**Exercise:** For this exercise, write out each entry below exactly, omitting the images.

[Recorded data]
>>>>>
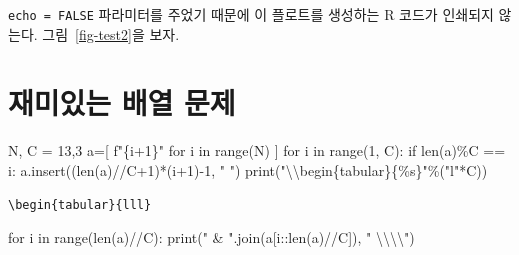 \documentclass[
  chapter,a4paper,showtrims,openright,hidelinks]{oblivoir}
\newenvironment{Shaded}{\begin{snugshade}}{\end{snugshade}}
\newcommand{\BuiltInTok}[1]{\textcolor[rgb]{0.00,0.23,0.31}{#1}}
\newcommand{\CharTok}[1]{\textcolor[rgb]{0.13,0.47,0.30}{#1}}
\newcommand{\ControlFlowTok}[1]{\textcolor[rgb]{0.00,0.23,0.31}{#1}}
\newcommand{\DecValTok}[1]{\textcolor[rgb]{0.68,0.00,0.00}{#1}}
\newcommand{\KeywordTok}[1]{\textcolor[rgb]{0.00,0.23,0.31}{#1}}
\newcommand{\NormalTok}[1]{\textcolor[rgb]{0.00,0.23,0.31}{#1}}
\newcommand{\OperatorTok}[1]{\textcolor[rgb]{0.37,0.37,0.37}{#1}}
\newcommand{\SpecialCharTok}[1]{\textcolor[rgb]{0.37,0.37,0.37}{#1}}
\newcommand{\SpecialStringTok}[1]{\textcolor[rgb]{0.13,0.47,0.30}{#1}}
\newcommand{\StringTok}[1]{\textcolor[rgb]{0.13,0.47,0.30}{#1}}
\begin{document}
\texttt{echo\ =\ FALSE} 파라미터를 주었기 때문에 이 플로트를 생성하는 R
코드가 인쇄되지 않는다. 그림~\ref{fig-test2}을
보자.

\hypertarget{uxc7acuxbbf8uxc788uxb294-uxbc30uxc5f4-uxbb38uxc81c}{%
\section{재미있는 배열
문제}\label{uxc7acuxbbf8uxc788uxb294-uxbc30uxc5f4-uxbb38uxc81c}}

\begin{Shaded}
\begin{Highlighting}[]
\NormalTok{N, C }\OperatorTok{=} \DecValTok{13}\NormalTok{,}\DecValTok{3}
\NormalTok{a}\OperatorTok{=}\NormalTok{[ }\SpecialStringTok{f"}\SpecialCharTok{\{}\NormalTok{i}\OperatorTok{+}\DecValTok{1}\SpecialCharTok{\}}\SpecialStringTok{"} \ControlFlowTok{for}\NormalTok{ i }\KeywordTok{in} \BuiltInTok{range}\NormalTok{(N) ]}
\ControlFlowTok{for}\NormalTok{ i }\KeywordTok{in} \BuiltInTok{range}\NormalTok{(}\DecValTok{1}\NormalTok{, C):}
    \ControlFlowTok{if} \BuiltInTok{len}\NormalTok{(a)}\OperatorTok{\%}\NormalTok{C }\OperatorTok{==}\NormalTok{ i: a.insert((}\BuiltInTok{len}\NormalTok{(a)}\OperatorTok{//}\NormalTok{C}\OperatorTok{+}\DecValTok{1}\NormalTok{)}\OperatorTok{*}\NormalTok{(i}\OperatorTok{+}\DecValTok{1}\NormalTok{)}\OperatorTok{{-}}\DecValTok{1}\NormalTok{, }\StringTok{" "}\NormalTok{)}
\BuiltInTok{print}\NormalTok{(}\StringTok{"}\CharTok{\textbackslash{}\textbackslash{}}\StringTok{begin}\SpecialCharTok{\{tabular\}}\StringTok{\{}\SpecialCharTok{\%s}\StringTok{\}"}\OperatorTok{\%}\NormalTok{(}\StringTok{"l"}\OperatorTok{*}\NormalTok{C))}
\end{Highlighting}
\end{Shaded}

\begin{verbatim}
\begin{tabular}{lll}
\end{verbatim}

\begin{Shaded}
\begin{Highlighting}[]
\ControlFlowTok{for}\NormalTok{ i }\KeywordTok{in} \BuiltInTok{range}\NormalTok{(}\BuiltInTok{len}\NormalTok{(a)}\OperatorTok{//}\NormalTok{C): }\BuiltInTok{print}\NormalTok{(}\StringTok{" \& "}\NormalTok{.join(a[i::}\BuiltInTok{len}\NormalTok{(a)}\OperatorTok{//}\NormalTok{C]), }\StringTok{" }\CharTok{\textbackslash{}\textbackslash{}\textbackslash{}\textbackslash{}}\StringTok{"}\NormalTok{)}
\end{Highlighting}
\end{Shaded}
\end{document}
<<<<<
**Answer to this problem:**
 \documentclass[
  chapter,a4paper,showtrims,openright,hidelinks]{oblivoir}
\newenvironment{Shaded}{\begin{snugshade}}{\end{snugshade}}
\newcommand{\BuiltInTok}[1]{\textcolor[rgb]{0.00,0.23,0.31}{#1}}
\newcommand{\CharTok}[1]{\textcolor[rgb]{0.13,0.47,0.30}{#1}}
\newcommand{\ControlFlowTok}[1]{\textcolor[rgb]{0.00,0.23,0.31}{#1}}
\newcommand{\DecValTok}[1]{\textcolor[rgb]{0.68,0.00,0.00}{#1}}
\newcommand{\KeywordTok}[1]{\textcolor[rgb]{0.00,0.23,0.31}{#1}}
\newcommand{\NormalTok}[1]{\textcolor[rgb]{0.00,0.23,0.31}{#1}}
\newcommand{\OperatorTok}[1]{\textcolor[rgb]{0.37,0.37,0.37}{#1}}
\newcommand{\SpecialCharTok}[1]{\textcolor[rgb]{0.37,0.37,0.37}{#1}}
\newcommand{\SpecialStringTok}[1]{\textcolor[rgb]{0.13,0.47,0.30}{#1}}
\newcommand{\StringTok}[1]{\textcolor[rgb]{0.13,0.47,0.30}{#1}}
\begin{document}
\texttt{echo\ =\ FALSE} 파라미터를 주었기 때문에 이 플로트를 생성하는 R
코드가 인쇄되지 않는다. 그림~\ref{fig-test2}을
보자.

\hypertarget{uxc7acuxbbf8uxc788uxb294-uxbc30uxc5f4-uxbb38uxc81c}{%
\section{재미있는 배열
문제}\label{uxc7acuxbbf8uxc788uxb294-uxbc30uxc5f4-uxbb38uxc81c}}

\begin{Shaded}
\begin{Highlighting}[]
\NormalTok{N, C }\OperatorTok{=} \DecValTok{13}\NormalTok{,}\DecValTok{3}
\NormalTok{a}\OperatorTok{=}\NormalTok{[ }\SpecialStringTok{f"}\SpecialCharTok{\{}\NormalTok{i}\OperatorTok{+}\DecValTok{1}\SpecialCharTok{\}}\SpecialStringTok{"} \ControlFlowTok{for}\NormalTok{ i }\KeywordTok{in} \BuiltInTok{range}\NormalTok{(N) ]}
\ControlFlowTok{for}\NormalTok{ i }\KeywordTok{in} \BuiltInTok{range}\NormalTok{(}\DecValTok{1}\NormalTok{, C):}
    \ControlFlowTok{if} \BuiltInTok{len}\NormalTok{(a)}\OperatorTok{\%}\NormalTok{C }\OperatorTok{==}\NormalTok{ i: a.insert((}\BuiltInTok{len}\NormalTok{(a)}\OperatorTok{//}\NormalTok{C}\OperatorTok{+}\DecValTok{1}\NormalTok{)}\OperatorTok{*}\NormalTok{(i}\OperatorTok{+}\DecValTok{1}\NormalTok{)}\OperatorTok{{-}}\DecValTok{1}\NormalTok{, }\StringTok{" "}\NormalTok{)}
\BuiltInTok{print}\NormalTok{(}\StringTok{"}\CharTok{\textbackslash{}\textbackslash{}}\StringTok{begin}\SpecialCharTok{\{tabular\}}\StringTok{\{}\SpecialCharTok{\%s}\StringTok{\}"}\OperatorTok{\%}\NormalTok{(}\StringTok{"l"}\OperatorTok{*}\NormalTok{C))}
\end{Highlighting}
\end{Shaded}

\begin{verbatim}
\begin{tabular}{lll}
\end{verbatim}

\begin{Shaded}
\begin{Highlighting}[]
\ControlFlowTok{for}\NormalTok{ i }\KeywordTok{in} \BuiltInTok{range}\NormalTok{(}\BuiltInTok{len}\NormalTok{(a)}\OperatorTok{//}\NormalTok{C): }\BuiltInTok{print}\NormalTok{(}\StringTok{" \& "}\NormalTok{.join(a[i::}\BuiltInTok{len}\NormalTok{(a)}\OperatorTok{//}\NormalTok{C]), }\StringTok{" }\CharTok{\textbackslash{}\textbackslash{}\textbackslash{}\textbackslash{}}\StringTok{"}\NormalTok{)}
\end{Highlighting}
\end{Shaded}
\end{document}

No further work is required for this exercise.